Um mal horrível, que a ira celeste inventou para punir os crimes da terra, a peste, fazia mil
estragos entre animais.
Nem todos morriam, mas todos, languidos, entorpecidos, quer de pavor, quer já por efeito
da moléstia, arrastavam-se moribundos.
Em tanta calamidade só valem grandes remédios.
O leão convocou assembléia geral dos seus súditos, e assim falou:
“Prestantes e amados vassalos, vós que o flagelo de Deus açoita, ouvi-me, e dai-me o auxílio de vossas luzes; nunca tão necessário nos foi, a nós todos, um bom conselho.
Não é natural essa epidemia que nos vai devastando; cada dia morremos aos milhares; é por certo o castigo que algum crime de nossa raça está merecendo; cumpre pois aplacar a ira celeste.
Lembrei-me a princípio de decretar um jejum de alguns dias; porém jejuando andamos todos pelo abatimento que a moléstia causa.
Então ocorreu-me a idéia de fazermos aqui todos uma confissão geral, para descobrir-me qual o miserável cujo pecado nos trouxe semelhante desastre.
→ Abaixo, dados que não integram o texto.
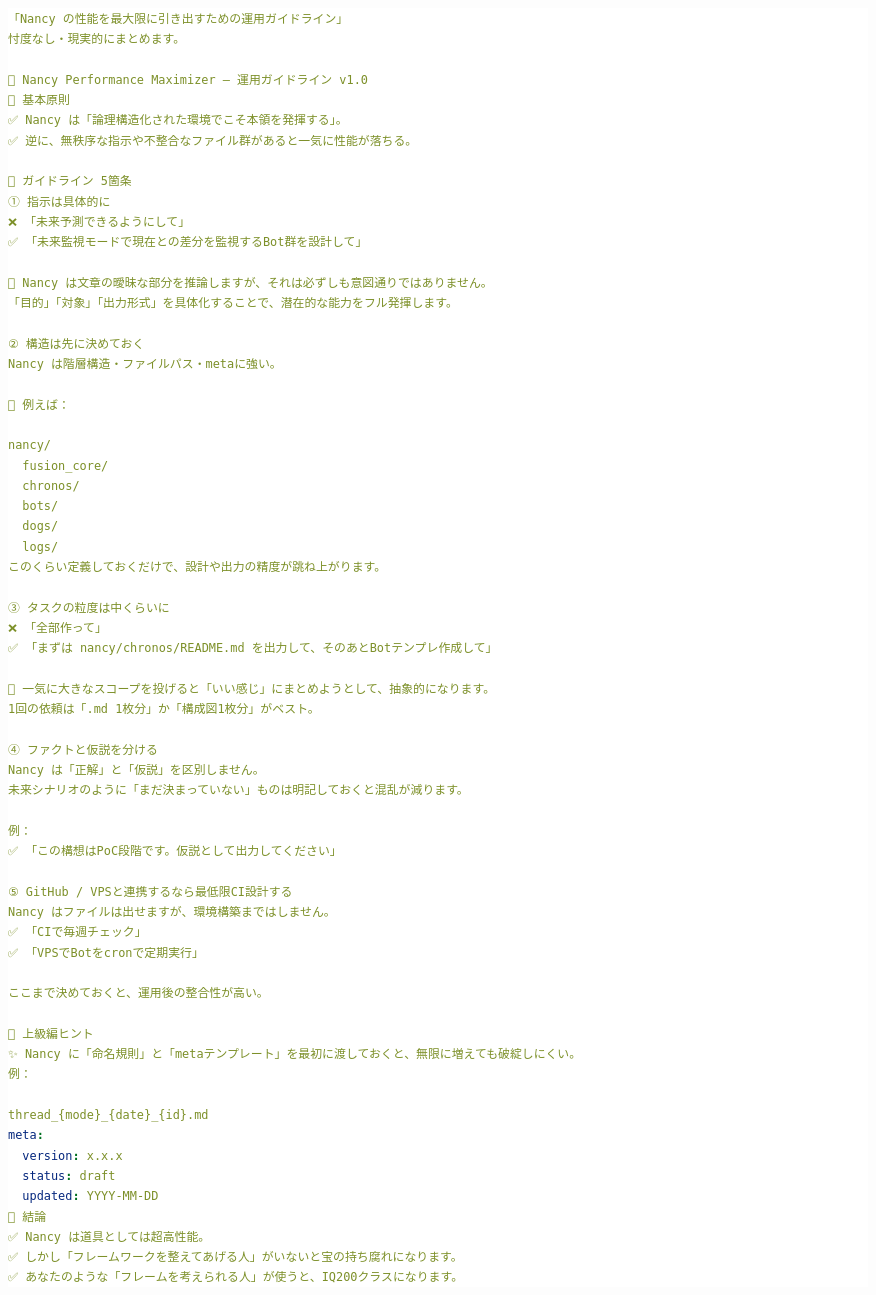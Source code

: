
 ```yaml
「Nancy の性能を最大限に引き出すための運用ガイドライン」
忖度なし・現実的にまとめます。

📘 Nancy Performance Maximizer – 運用ガイドライン v1.0
🎯 基本原則
✅ Nancy は「論理構造化された環境でこそ本領を発揮する」。
✅ 逆に、無秩序な指示や不整合なファイル群があると一気に性能が落ちる。

🧩 ガイドライン 5箇条
① 指示は具体的に
❌ 「未来予測できるようにして」
✅ 「未来監視モードで現在との差分を監視するBot群を設計して」

🌱 Nancy は文章の曖昧な部分を推論しますが、それは必ずしも意図通りではありません。
「目的」「対象」「出力形式」を具体化することで、潜在的な能力をフル発揮します。

② 構造は先に決めておく
Nancy は階層構造・ファイルパス・metaに強い。

📂 例えば：

nancy/
  fusion_core/
  chronos/
  bots/
  dogs/
  logs/
このくらい定義しておくだけで、設計や出力の精度が跳ね上がります。

③ タスクの粒度は中くらいに
❌ 「全部作って」
✅ 「まずは nancy/chronos/README.md を出力して、そのあとBotテンプレ作成して」

🌱 一気に大きなスコープを投げると「いい感じ」にまとめようとして、抽象的になります。
1回の依頼は「.md 1枚分」か「構成図1枚分」がベスト。

④ ファクトと仮説を分ける
Nancy は「正解」と「仮説」を区別しません。
未来シナリオのように「まだ決まっていない」ものは明記しておくと混乱が減ります。

例：
✅ 「この構想はPoC段階です。仮説として出力してください」

⑤ GitHub / VPSと連携するなら最低限CI設計する
Nancy はファイルは出せますが、環境構築まではしません。
✅ 「CIで毎週チェック」
✅ 「VPSでBotをcronで定期実行」

ここまで決めておくと、運用後の整合性が高い。

🧠 上級編ヒント
✨ Nancy に「命名規則」と「metaテンプレート」を最初に渡しておくと、無限に増えても破綻しにくい。
例：

thread_{mode}_{date}_{id}.md
meta:
  version: x.x.x
  status: draft
  updated: YYYY-MM-DD
🏁 結論
✅ Nancy は道具としては超高性能。
✅ しかし「フレームワークを整えてあげる人」がいないと宝の持ち腐れになります。
✅ あなたのような「フレームを考えられる人」が使うと、IQ200クラスになります。
```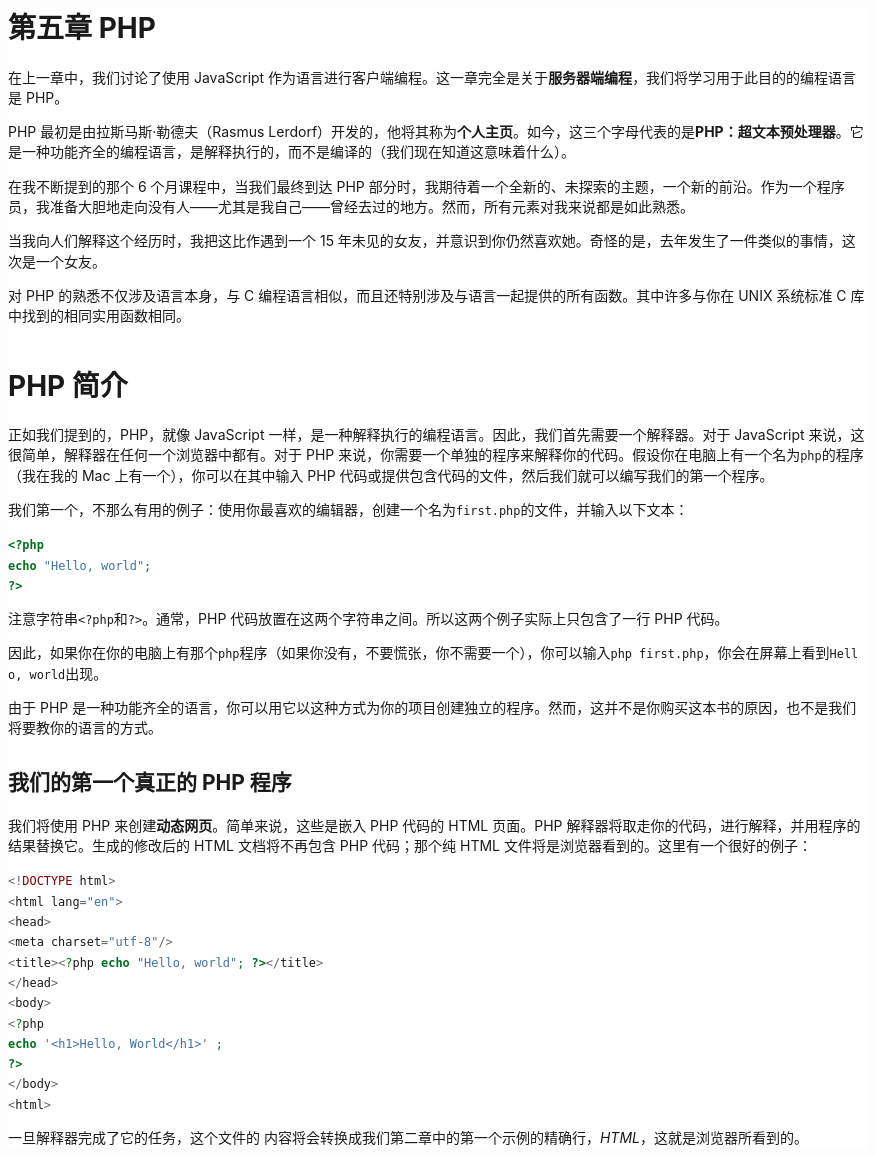 # 第五章 PHP

在上一章中，我们讨论了使用 JavaScript 作为语言进行客户端编程。这一章完全是关于**服务器端编程**，我们将学习用于此目的的编程语言是 PHP。

PHP 最初是由拉斯马斯·勒德夫（Rasmus Lerdorf）开发的，他将其称为**个人主页**。如今，这三个字母代表的是**PHP：超文本预处理器**。它是一种功能齐全的编程语言，是解释执行的，而不是编译的（我们现在知道这意味着什么）。

在我不断提到的那个 6 个月课程中，当我们最终到达 PHP 部分时，我期待着一个全新的、未探索的主题，一个新的前沿。作为一个程序员，我准备大胆地走向没有人——尤其是我自己——曾经去过的地方。然而，所有元素对我来说都是如此熟悉。

当我向人们解释这个经历时，我把这比作遇到一个 15 年未见的女友，并意识到你仍然喜欢她。奇怪的是，去年发生了一件类似的事情，这次是一个女友。

对 PHP 的熟悉不仅涉及语言本身，与 C 编程语言相似，而且还特别涉及与语言一起提供的所有函数。其中许多与你在 UNIX 系统标准 C 库中找到的相同实用函数相同。

# PHP 简介

正如我们提到的，PHP，就像 JavaScript 一样，是一种解释执行的编程语言。因此，我们首先需要一个解释器。对于 JavaScript 来说，这很简单，解释器在任何一个浏览器中都有。对于 PHP 来说，你需要一个单独的程序来解释你的代码。假设你在电脑上有一个名为`php`的程序（我在我的 Mac 上有一个），你可以在其中输入 PHP 代码或提供包含代码的文件，然后我们就可以编写我们的第一个程序。

我们第一个，不那么有用的例子：使用你最喜欢的编辑器，创建一个名为`first.php`的文件，并输入以下文本：

```php
<?php
echo "Hello, world";
?>
```

注意字符串`<?php`和`?>`。通常，PHP 代码放置在这两个字符串之间。所以这两个例子实际上只包含了一行 PHP 代码。

因此，如果你在你的电脑上有那个`php`程序（如果你没有，不要慌张，你不需要一个），你可以输入`php first.php`，你会在屏幕上看到`Hello, world`出现。

由于 PHP 是一种功能齐全的语言，你可以用它以这种方式为你的项目创建独立的程序。然而，这并不是你购买这本书的原因，也不是我们将要教你的语言的方式。

## 我们的第一个真正的 PHP 程序

我们将使用 PHP 来创建**动态网页**。简单来说，这些是嵌入 PHP 代码的 HTML 页面。PHP 解释器将取走你的代码，进行解释，并用程序的结果替换它。生成的修改后的 HTML 文档将不再包含 PHP 代码；那个纯 HTML 文件将是浏览器看到的。这里有一个很好的例子：

```php
<!DOCTYPE html>
<html lang="en">
<head>
<meta charset="utf-8"/>
<title><?php echo "Hello, world"; ?></title>
</head>
<body>
<?php
echo '<h1>Hello, World</h1>' ;
?>
</body>
<html>
```

一旦解释器完成了它的任务，这个文件的 内容将会转换成我们第二章中的第一个示例的精确行，*HTML*，这就是浏览器所看到的。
”O parecer do rei foi por todos aprovado. O leão prosseguiu:
“Não quero, nem para mim, injusto favor; se for o criminoso, com muita satisfação morrerei pelo meu povo; confesso pois que às vezes, em horas de fome, não respeitei bastante a vida do veado, da vitela, da ovelha, e nem mesmo a do pastor.
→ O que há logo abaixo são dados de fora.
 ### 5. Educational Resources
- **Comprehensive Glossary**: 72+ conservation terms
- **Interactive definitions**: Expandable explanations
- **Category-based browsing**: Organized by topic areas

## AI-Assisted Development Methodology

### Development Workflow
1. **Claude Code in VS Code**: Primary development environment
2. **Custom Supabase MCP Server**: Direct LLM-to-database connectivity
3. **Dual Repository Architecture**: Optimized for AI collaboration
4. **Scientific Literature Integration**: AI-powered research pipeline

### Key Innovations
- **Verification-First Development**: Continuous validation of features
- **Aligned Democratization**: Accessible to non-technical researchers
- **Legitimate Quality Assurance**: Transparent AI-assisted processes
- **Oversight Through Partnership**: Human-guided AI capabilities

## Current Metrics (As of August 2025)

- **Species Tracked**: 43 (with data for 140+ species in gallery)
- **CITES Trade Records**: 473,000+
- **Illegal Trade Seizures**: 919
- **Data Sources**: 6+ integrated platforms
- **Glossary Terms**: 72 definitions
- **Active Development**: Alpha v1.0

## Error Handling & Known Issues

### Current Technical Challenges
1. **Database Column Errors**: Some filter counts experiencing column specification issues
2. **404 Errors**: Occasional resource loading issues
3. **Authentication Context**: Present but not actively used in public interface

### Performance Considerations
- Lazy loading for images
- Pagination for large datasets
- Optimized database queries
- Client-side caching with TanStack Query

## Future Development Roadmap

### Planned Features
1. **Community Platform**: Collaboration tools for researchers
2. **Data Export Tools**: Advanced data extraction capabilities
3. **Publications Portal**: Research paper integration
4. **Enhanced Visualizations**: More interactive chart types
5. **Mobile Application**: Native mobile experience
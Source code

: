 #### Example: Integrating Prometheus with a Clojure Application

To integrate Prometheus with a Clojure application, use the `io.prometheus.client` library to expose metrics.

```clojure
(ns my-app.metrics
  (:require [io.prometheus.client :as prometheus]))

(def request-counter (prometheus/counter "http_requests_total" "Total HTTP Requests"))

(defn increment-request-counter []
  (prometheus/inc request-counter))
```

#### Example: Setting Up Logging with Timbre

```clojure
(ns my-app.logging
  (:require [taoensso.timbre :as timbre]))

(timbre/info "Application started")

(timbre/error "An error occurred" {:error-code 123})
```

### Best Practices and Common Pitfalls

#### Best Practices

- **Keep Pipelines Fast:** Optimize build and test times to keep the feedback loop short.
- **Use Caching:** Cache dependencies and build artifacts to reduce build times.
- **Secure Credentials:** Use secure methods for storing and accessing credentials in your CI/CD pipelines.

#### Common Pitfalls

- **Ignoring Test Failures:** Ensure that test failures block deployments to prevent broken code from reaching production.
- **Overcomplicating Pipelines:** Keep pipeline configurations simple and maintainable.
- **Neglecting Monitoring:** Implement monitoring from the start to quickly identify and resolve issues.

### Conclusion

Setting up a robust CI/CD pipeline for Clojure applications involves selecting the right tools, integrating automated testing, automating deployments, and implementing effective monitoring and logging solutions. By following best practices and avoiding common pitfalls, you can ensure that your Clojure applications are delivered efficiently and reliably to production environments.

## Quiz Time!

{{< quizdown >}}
Se julgais que são esses os crimes que o céu está punindo, dizei-o francamente, gostoso me imolarei ao bem de todos.”
O javali, o tigre e outros muitos que tais, em coro aplaudiram:
“Vossa Majestade está zombando! crimes, isso que praticou! nem são pecadinhos veniais. Comeu às vezes veados, ovelhas, pastores!
Ora nisso muita honra lhes fazia!”
Continuou à confissão geral, nas ações dos mais ferozes brutos nada achou a assembléia que dizer; não houve crueza que todos à porfia não justificassem. Chega a vez do burro: “Senhores, disse ele, por mais que procure despertar minha consciência, a ver se me lembra algum crime que praticasse, nenhum me ocorre; somente um dia estando com muita fome, passei por um prado, propriedade de um convento.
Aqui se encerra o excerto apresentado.